All time references are in CEST
Showcasing software tools and Infrastructures for the collection and integration of new data sources |
|
Session Organisers | Dr Angelica Maria Maineri (ODISSEI | Erasmus University Rotterdam) Dr Kasia Karpinska (ODISSEI | Erasmus University Rotterdam) Dr Laura Boeschoten (Utrecht University) Dr Bella Struminskaya (Utrecht University) |
Time | Tuesday 18 July, 09:00 - 10:30 |
Room |
The rapid emergence of new data sources, such as the collection of digital traces through data donation, mobile apps, sensors, or wearables has opened unprecedented opportunities for researchers to collect rich and timely data. However, collecting such data while controlling for quality in terms of measurement and representation poses significant challenges, calling for advanced software tools and research infrastructures.
This session focuses on presenting and demonstrating the latest software tools and infrastructures that are transforming the way data is collected and utilized. The session consists of hands-on demonstrations and presentations of platforms and technologies that are at the forefront of innovation in this field.
Key topics to be covered include:
-Innovative Data Collection Tools: Presentations of cutting-edge solutions designed for gathering data from new and diverse sources, e.g., apps, web scraping tools, digital trace data donation and browser plugins.These tools are showcased not only for their ability to capture rich, real-time data, but also to discuss their usability and user-friendliness for both researchers and participants, as well as to reflect on data quality.
-Data Linkage, Integration, and Sharing Platforms: Demonstrations of advanced tools and infrastructures that facilitate both the effective linkage of newly collected data with existing datasets and the secure, efficient sharing of data among researchers and institutions. These platforms will showcase their capacity to integrate diverse data streams into comprehensive datasets while ensuring data privacy, security, and ethical compliance, thus supporting collaborative research efforts.

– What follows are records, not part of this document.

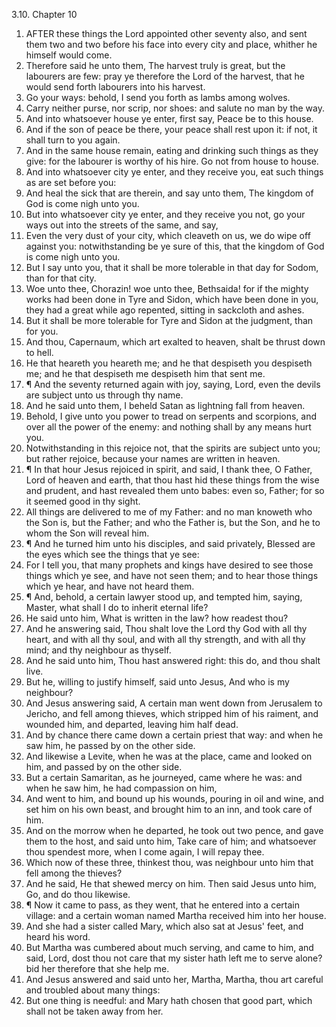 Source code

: 3.10. Chapter 10
1. AFTER these things the Lord appointed other seventy also, and sent them two and two before his face into every city and place, whither he himself would come.
2. Therefore said he unto them, The harvest truly is great, but the labourers are few: pray ye therefore the Lord of the harvest, that he would send forth labourers into his harvest.
3. Go your ways: behold, I send you forth as lambs among wolves.
4. Carry neither purse, nor scrip, nor shoes: and salute no man by the way.
5. And into whatsoever house ye enter, first say, Peace be to this house.
6. And if the son of peace be there, your peace shall rest upon it: if not, it shall turn to you again.
7. And in the same house remain, eating and drinking such things as they give: for the labourer is worthy of his hire. Go not from house to house.
8. And into whatsoever city ye enter, and they receive you, eat such things as are set before you:
9. And heal the sick that are therein, and say unto them, The kingdom of God is come nigh unto you.
10. But into whatsoever city ye enter, and they receive you not, go your ways out into the streets of the same, and say,
11. Even the very dust of your city, which cleaveth on us, we do wipe off against you: notwithstanding be ye sure of this, that the kingdom of God is come nigh unto you.
12. But I say unto you, that it shall be more tolerable in that day for Sodom, than for that city.
13. Woe unto thee, Chorazin! woe unto thee, Bethsaida! for if the mighty works had been done in Tyre and Sidon, which have been done in you, they had a great while ago repented, sitting in sackcloth and ashes.
14. But it shall be more tolerable for Tyre and Sidon at the judgment, than for you.
15. And thou, Capernaum, which art exalted to heaven, shalt be thrust down to hell.
16. He that heareth you heareth me; and he that despiseth you despiseth me; and he that despiseth me despiseth him that sent me.
17. ¶ And the seventy returned again with joy, saying, Lord, even the devils are subject unto us through thy name.
18. And he said unto them, I beheld Satan as lightning fall from heaven.
19. Behold, I give unto you power to tread on serpents and scorpions, and over all the power of the enemy: and nothing shall by any means hurt you.
20. Notwithstanding in this rejoice not, that the spirits are subject unto you; but rather rejoice, because your names are written in heaven.
21. ¶ In that hour Jesus rejoiced in spirit, and said, I thank thee, O Father, Lord of heaven and earth, that thou hast hid these things from the wise and prudent, and hast revealed them unto babes: even so, Father; for so it seemed good in thy sight.
22. All things are delivered to me of my Father: and no man knoweth who the Son is, but the Father; and who the Father is, but the Son, and he to whom the Son will reveal him.
23. ¶ And he turned him unto his disciples, and said privately, Blessed are the eyes which see the things that ye see:
24. For I tell you, that many prophets and kings have desired to see those things which ye see, and have not seen them; and to hear those things which ye hear, and have not heard them.
25. ¶ And, behold, a certain lawyer stood up, and tempted him, saying, Master, what shall I do to inherit eternal life?
26. He said unto him, What is written in the law? how readest thou?
27. And he answering said, Thou shalt love the Lord thy God with all thy heart, and with all thy soul, and with all thy strength, and with all thy mind; and thy neighbour as thyself.
28. And he said unto him, Thou hast answered right: this do, and thou shalt live.
29. But he, willing to justify himself, said unto Jesus, And who is my neighbour?
30. And Jesus answering said, A certain man went down from Jerusalem to Jericho, and fell among thieves, which stripped him of his raiment, and wounded him, and departed, leaving him half dead.
31. And by chance there came down a certain priest that way: and when he saw him, he passed by on the other side.
32. And likewise a Levite, when he was at the place, came and looked on him, and passed by on the other side.
33. But a certain Samaritan, as he journeyed, came where he was: and when he saw him, he had compassion on him,
34. And went to him, and bound up his wounds, pouring in oil and wine, and set him on his own beast, and brought him to an inn, and took care of him.
35. And on the morrow when he departed, he took out two pence, and gave them to the host, and said unto him, Take care of him; and whatsoever thou spendest more, when I come again, I will repay thee.
36. Which now of these three, thinkest thou, was neighbour unto him that fell among the thieves?
37. And he said, He that shewed mercy on him. Then said Jesus unto him, Go, and do thou likewise.
38. ¶ Now it came to pass, as they went, that he entered into a certain village: and a certain woman named Martha received him into her house.
39. And she had a sister called Mary, which also sat at Jesus' feet, and heard his word.
40. But Martha was cumbered about much serving, and came to him, and said, Lord, dost thou not care that my sister hath left me to serve alone? bid her therefore that she help me.
41. And Jesus answered and said unto her, Martha, Martha, thou art careful and troubled about many things:
42. But one thing is needful: and Mary hath chosen that good part, which shall not be taken away from her.

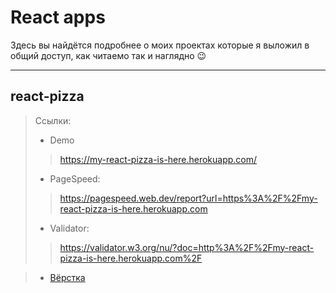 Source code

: # React apps
Здесь вы найдётся подробнее о моих проектах которые я выложил в общий доступ, как читаемо так и наглядно &#128521;
***

## react-pizza
> Ссылки:
> * Demo
>> https://my-react-pizza-is-here.herokuapp.com/
> * PageSpeed:
>> https://pagespeed.web.dev/report?url=https%3A%2F%2Fmy-react-pizza-is-here.herokuapp.com
> * Validator:
>> https://validator.w3.org/nu/?doc=http%3A%2F%2Fmy-react-pizza-is-here.herokuapp.com%2F
<!-- > * Adaptive template: -->
>
> * [Вёрстка](https://github.com/brokuka/Adaptive-for-react-apps#react-pizza 'Ссылка на репозиторий') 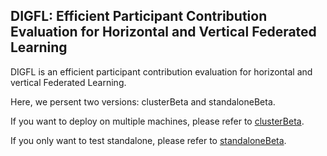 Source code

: 
<!-- [![License](https://img.shields.io/badge/License-Apache%202.0-blue.svg)](https://opensource.org/licenses/Apache-2.0)
[![Python Version](https://img.shields.io/badge/Python-3.7+-blue.svg)](https://www.python.org/)  -->
##  DIGFL: Efficient Participant Contribution Evaluation for Horizontal and Vertical Federated Learning

DIGFL is an efficient participant contribution evaluation for horizontal and vertical Federated Learning.


Here, we persent two versions: clusterBeta and standaloneBeta.

If you want to deploy on multiple machines, please refer to [clusterBeta](https://github.com/qmkakaxi/DIG_FL/tree/master/clusterBeta).

If you only want to test standalone, please refer to [standaloneBeta](https://github.com/qmkakaxi/DIG_FL/tree/master/standaloneBeta).
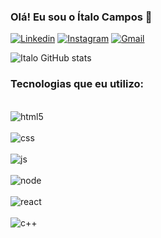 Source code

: ### Olá! Eu sou o Ítalo Campos 👋

[![Linkedin](https://img.shields.io/badge/LinkedIn-0077B5?style=for-the-badge&logo=linkedin&logoColor=white)](https://www.linkedin.com/in/italo-campos-70850a306/)
[![Instagram](https://img.shields.io/badge/Instagram-E4405F?style=for-the-badge&logo=instagram&logoColor=white)](https://www.instagram.com/italocampos_/)
[![Gmail](https://img.shields.io/badge/Gmail-D14836?style=for-the-badge&logo=gmail&logoColor=white)](italosouzacampos99@gmail.com)

![Italo GitHub stats](https://github-readme-stats.vercel.app/api?username=italocampo&show_icons=true&theme=radical)

### Tecnologias que eu utilizo:
<div style="display: inline_block"><br>
<img alig="center" alt="html5" src="https://img.shields.io/badge/HTML5-E34F26?style=for-the-badge&logo=html5&logoColor=white">
</div>
<div style="display: inline_block"><br>
<img alig="center" alt="css" src="https://img.shields.io/badge/CSS3-1572B6?style=for-the-badge&logo=css3&logoColor=white">
</div>
<div style="display: inline_block"><br>
<img alig="center" alt="js" src="https://img.shields.io/badge/JavaScript-323330?style=for-the-badge&logo=javascript&logoColor=F7DF1E">
</div>
<div style="display: inline_block"><br>
<img alig="center" alt="node" src="https://img.shields.io/badge/Node.js-43853D?style=for-the-badge&logo=node.js&logoColor=white">
</div>
<div style="display: inline_block"><br>
<img alig="center" alt="react" src="https://img.shields.io/badge/React-20232A?style=for-the-badge&logo=react&logoColor=61DAFB">
</div>
<div style="display: inline_block"><br>
<img alig="center" alt="c++" src="https://img.shields.io/badge/C%2B%2B-00599C?style=for-the-badge&logo=c%2B%2B&logoColor=white">
</div>


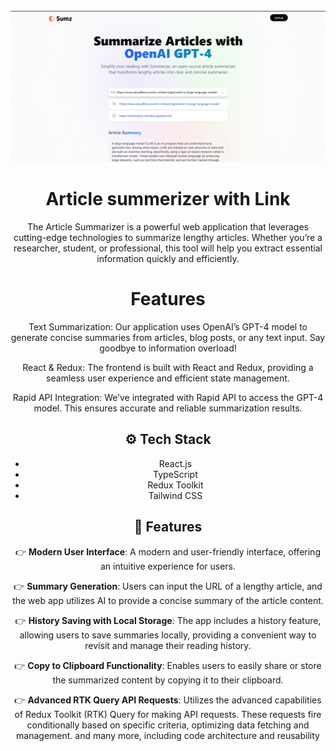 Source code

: <div align="center">
  <br />
   <a>
      <img src="https://github.com/demader/Ai_Summerizer/blob/main/summerizer/src/assets/Ai.png" alt="Project Banner">
</a>
  <br />
  
# Article summerizer with Link

The Article Summarizer is a powerful web application that leverages cutting-edge technologies to summarize lengthy articles. Whether you’re a researcher, student, or professional, this tool will help you extract essential information quickly and efficiently.

# Features

Text Summarization: Our application uses OpenAI’s GPT-4 model to generate concise summaries from articles, blog posts, or any text input. Say goodbye to information overload!

React & Redux: The frontend is built with React and Redux, providing a seamless user experience and efficient state management.

Rapid API Integration: We’ve integrated with Rapid API to access the GPT-4 model. This ensures accurate and reliable summarization results.

## <a name="tech-stack">⚙️ Tech Stack</a>

- React.js
- TypeScript
- Redux Toolkit
- Tailwind CSS

## <a name="features">🔋 Features</a>

👉 **Modern User Interface**: A modern and user-friendly interface, offering an intuitive experience for users.

👉 **Summary Generation**: Users can input the URL of a lengthy article, and the web app utilizes AI to provide a concise summary of the article content.

👉 **History Saving with Local Storage**: The app includes a history feature, allowing users to save summaries locally, providing a convenient way to revisit and manage their reading history.

👉 **Copy to Clipboard Functionality**: Enables users to easily share or store the summarized content by copying it to their clipboard.

👉 **Advanced RTK Query API Requests**: Utilizes the advanced capabilities of Redux Toolkit (RTK) Query for making API requests. These requests fire conditionally based on specific criteria, optimizing data fetching and management.
and many more, including code architecture and reusability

The target audience of this session are researchers, research engineers and software developers who are keen to explore and adopt innovative software solutions in their data collection, data linkage or data sharing workflows. Attendees will leave with a comprehensive understanding of the latest tools available, empowering them to enhance their research capabilities in the evolving data landscape
Keywords: digital traces, software, infrastructure, data quality, data linkage, data integration, innovative data collection
Dr Laura Boeschoten (Utrecht University)
Dr Niek de Schipper (University of Amsterdam) - Presenting Author
Professor Daniel Oberski (Utrecht University)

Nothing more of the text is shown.